WORK REQUEST
Set the records down again, exactly, without their images.

RECORDS PROVIDED

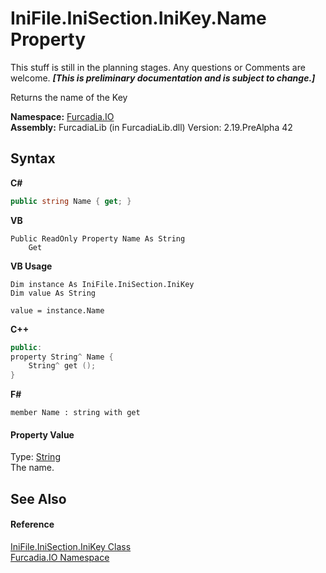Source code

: # IniFile.IniSection.IniKey.Name Property 
This stuff is still in the planning stages. Any questions or Comments are welcome. _**\[This is preliminary documentation and is subject to change.\]**_

Returns the name of the Key

**Namespace:**&nbsp;<a href="N_Furcadia_IO">Furcadia.IO</a><br />**Assembly:**&nbsp;FurcadiaLib (in FurcadiaLib.dll) Version: 2.19.PreAlpha 42

## Syntax

**C#**<br />
``` C#
public string Name { get; }
```

**VB**<br />
``` VB
Public ReadOnly Property Name As String
	Get
```

**VB Usage**<br />
``` VB Usage
Dim instance As IniFile.IniSection.IniKey
Dim value As String

value = instance.Name

```

**C++**<br />
``` C++
public:
property String^ Name {
	String^ get ();
}
```

**F#**<br />
``` F#
member Name : string with get

```


#### Property Value
Type: <a href="http://msdn2.microsoft.com/en-us/library/s1wwdcbf" target="_blank">String</a><br />The name.

## See Also


#### Reference
<a href="T_Furcadia_IO_IniFile_IniSection_IniKey">IniFile.IniSection.IniKey Class</a><br /><a href="N_Furcadia_IO">Furcadia.IO Namespace</a><br />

ANSWER BELOW
Source code

: # IniFile.IniSection.IniKey.Name Property 
This stuff is still in the planning stages. Any questions or Comments are welcome. _**\[This is preliminary documentation and is subject to change.\]**_

Returns the name of the Key

**Namespace:**&nbsp;<a href="N_Furcadia_IO">Furcadia.IO</a><br />**Assembly:**&nbsp;FurcadiaLib (in FurcadiaLib.dll) Version: 2.19.PreAlpha 42

## Syntax

**C#**<br />
``` C#
public string Name { get; }
```

**VB**<br />
``` VB
Public ReadOnly Property Name As String
	Get
```

**VB Usage**<br />
``` VB Usage
Dim instance As IniFile.IniSection.IniKey
Dim value As String

value = instance.Name

```

**C++**<br />
``` C++
public:
property String^ Name {
	String^ get ();
}
```

**F#**<br />
``` F#
member Name : string with get

```


#### Property Value
Type: <a href="http://msdn2.microsoft.com/en-us/library/s1wwdcbf" target="_blank">String</a><br />The name.

## See Also


#### Reference
<a href="T_Furcadia_IO_IniFile_IniSection_IniKey">IniFile.IniSection.IniKey Class</a><br /><a href="N_Furcadia_IO">Furcadia.IO Namespace</a><br />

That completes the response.